Die Reaktionen der Twitter-Nutzer fällt gespalten aus: Viele Nutzer empören sich über das Vorgehen des Jobcenters. „Ach guck mal an“, schreibt eine Twitter-Nutzerin, „den Kirchen laufen die Mitglieder in Scharen davon und jetzt missionieren sie durch Zwangsmaßnahmen über das Jobcenter. Die Trennung von Staat und Kirche klappt nur bei sexueller Gewalt gegen Kinder, da sind Staat und Justiz auf beiden Augen blind.“ Ein Nutzer empört sich mit Verweis auf die Religionsfreiheit: „Gehirnwäsche in ne christliche Sekte aka Evangelikale?“ Eine „Unverschämtheit“ nennt eine Userin das Vorgehen.
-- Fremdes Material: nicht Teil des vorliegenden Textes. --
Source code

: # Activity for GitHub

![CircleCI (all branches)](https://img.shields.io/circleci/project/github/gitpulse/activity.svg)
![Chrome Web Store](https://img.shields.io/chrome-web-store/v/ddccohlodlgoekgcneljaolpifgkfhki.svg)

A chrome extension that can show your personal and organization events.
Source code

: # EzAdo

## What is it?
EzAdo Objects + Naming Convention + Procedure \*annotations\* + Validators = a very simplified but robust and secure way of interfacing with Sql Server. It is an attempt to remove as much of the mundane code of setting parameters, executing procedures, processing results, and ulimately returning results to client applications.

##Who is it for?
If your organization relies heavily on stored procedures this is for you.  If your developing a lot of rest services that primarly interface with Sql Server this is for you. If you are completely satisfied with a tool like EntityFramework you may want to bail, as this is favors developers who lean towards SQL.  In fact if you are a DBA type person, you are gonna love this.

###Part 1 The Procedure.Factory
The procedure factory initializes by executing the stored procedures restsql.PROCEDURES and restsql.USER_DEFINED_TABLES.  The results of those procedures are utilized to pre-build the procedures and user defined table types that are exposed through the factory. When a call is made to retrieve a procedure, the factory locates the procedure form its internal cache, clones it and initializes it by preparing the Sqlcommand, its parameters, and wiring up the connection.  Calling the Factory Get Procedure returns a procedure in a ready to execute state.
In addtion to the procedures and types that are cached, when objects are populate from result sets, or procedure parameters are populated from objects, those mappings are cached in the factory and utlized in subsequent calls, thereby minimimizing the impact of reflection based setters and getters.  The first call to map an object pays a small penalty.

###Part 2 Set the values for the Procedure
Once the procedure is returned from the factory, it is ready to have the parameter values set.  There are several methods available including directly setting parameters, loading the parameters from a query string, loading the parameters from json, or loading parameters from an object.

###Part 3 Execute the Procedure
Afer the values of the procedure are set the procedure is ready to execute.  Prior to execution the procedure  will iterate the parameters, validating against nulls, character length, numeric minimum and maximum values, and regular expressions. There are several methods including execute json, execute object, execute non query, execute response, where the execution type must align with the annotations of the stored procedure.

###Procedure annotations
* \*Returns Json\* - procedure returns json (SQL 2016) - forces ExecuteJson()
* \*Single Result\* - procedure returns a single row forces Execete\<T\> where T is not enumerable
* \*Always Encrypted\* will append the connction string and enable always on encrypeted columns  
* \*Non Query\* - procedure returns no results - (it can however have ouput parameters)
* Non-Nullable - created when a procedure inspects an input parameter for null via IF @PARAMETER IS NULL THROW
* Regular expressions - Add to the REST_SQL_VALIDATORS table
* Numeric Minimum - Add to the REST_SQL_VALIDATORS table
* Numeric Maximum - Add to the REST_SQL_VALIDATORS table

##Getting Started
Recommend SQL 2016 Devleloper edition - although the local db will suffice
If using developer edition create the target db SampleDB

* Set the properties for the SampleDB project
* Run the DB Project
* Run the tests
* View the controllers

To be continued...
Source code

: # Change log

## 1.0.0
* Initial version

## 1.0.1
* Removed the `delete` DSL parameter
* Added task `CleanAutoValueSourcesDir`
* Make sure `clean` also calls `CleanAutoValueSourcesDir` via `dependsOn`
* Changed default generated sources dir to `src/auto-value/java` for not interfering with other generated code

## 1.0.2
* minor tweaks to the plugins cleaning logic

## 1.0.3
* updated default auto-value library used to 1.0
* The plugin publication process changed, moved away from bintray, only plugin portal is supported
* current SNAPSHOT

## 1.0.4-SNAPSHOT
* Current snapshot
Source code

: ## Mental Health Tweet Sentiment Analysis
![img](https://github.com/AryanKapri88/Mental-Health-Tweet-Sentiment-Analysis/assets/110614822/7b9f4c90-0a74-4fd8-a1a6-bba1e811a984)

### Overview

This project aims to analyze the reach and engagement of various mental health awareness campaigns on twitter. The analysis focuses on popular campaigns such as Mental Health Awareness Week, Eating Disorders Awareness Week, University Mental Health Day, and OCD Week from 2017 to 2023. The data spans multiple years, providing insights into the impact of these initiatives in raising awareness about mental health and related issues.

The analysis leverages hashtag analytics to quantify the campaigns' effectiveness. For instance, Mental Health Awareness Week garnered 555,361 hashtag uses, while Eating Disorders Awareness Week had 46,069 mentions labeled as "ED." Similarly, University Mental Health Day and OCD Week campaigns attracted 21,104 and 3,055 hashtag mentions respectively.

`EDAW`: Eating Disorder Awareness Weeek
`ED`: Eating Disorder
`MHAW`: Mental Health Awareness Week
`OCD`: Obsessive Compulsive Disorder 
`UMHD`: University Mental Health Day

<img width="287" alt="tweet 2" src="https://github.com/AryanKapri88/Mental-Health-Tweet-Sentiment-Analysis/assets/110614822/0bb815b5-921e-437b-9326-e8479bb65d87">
Andere Nutzer weisen indes darauf hin, dass der CJD einer von vielen Bildungsträgern sei, der Arbeitsintegrationsmaßnahmen anbietet. Ein Nutzer erwähnt, dass ein christlicher Bildungsträger „mitnichten während der Maßnahme damit beschäftigt“ sei, „jemanden zu bekehren“. Ein Bekannter von ihm gebe beim CJD literarische Kurse und er sei selbst nicht gläubig.

Ein Nutzer schreibt: „Ich verstehe die Aufregung nicht. CJD ist ein Bildungs- und Sozialunternehmen christlicher Prägung. Dieses bietet Maßnahmen an. Da ist gar nichts Kritisches dabei.“ Ein anderer weist darauf hin, dass ein Missionieren während der Beratung bei solchen Maßnahmen nicht angestrebt sei.

Auf Anfrage von PRO betont die Pressesprecherin des CJD, Inka Bihler-Schwarz, „an keiner Stelle“ stehe in dem Schreiben des Jobcenters stehe etwas davon, dass die angeschriebene Person Jesus Christus begegnen könne. Der zitierte Satz im Wikipedia-Artikel über das Christliche Jugenddorfwerk stamme aus der Satzung des Vereins und bedeute, dass die Mitarbeiter des CJD auf Basis christlicher Werte „ganz im diakonischen Sinne“ handeln.

CJD: Jeder Mensch ist unverzichtbar

„Konkret heißt das, dass das CJD jeden Menschen als ein einmaliges Geschöpf Gottes annimmt – unabhängig von seiner nationalen, kulturellen, religiösen oder sexuellen Identität“, so Bihler-Schwarz. „Auf Basis unseres christlichen Menschenbildes ist jeder Mensch unverzichtbar und hat einen Platz in der Gesellschaft“, sagt die Pressesprecherin weiter.

Weiter erklärte Bihler-Schwarz, das CJD biete in Mettmann im Auftrag des Jobcenters Mettmann die „Perspektive Zukunft“ an, eine Maßnahme des Jobcenters. „Das Jobcenter schreibt in regelmäßigen Abständen diese Maßnahme unter sozialen Trägern aus. Diese entwickeln dafür ein Angebotskonzept, mit dem sie sich beim Jobcenter bewerben. Das Angebot richtet sich an Menschen ab 18 Jahren, die es aus ganz unterschiedlichen Gründen schwer haben, eine Arbeitsstelle zu finden, deshalb schon länger keine geregelte Arbeit haben und deshalb das sogenannte Bürgergeld beziehen.“

Beispielsweise unterstützten „Sozial-Coaches“ des CJD die Teilnehmenden darin, ihren Alltag zu strukturieren und ein stabiles Beziehungsnetz aufzubauen. Dabei sei die Betreuung stets auf die ganz individuelle Situation der einzelnen Person abgestimmt, persönliche Stärken und Kompetenzen würden gemeinsam herausgearbeitet.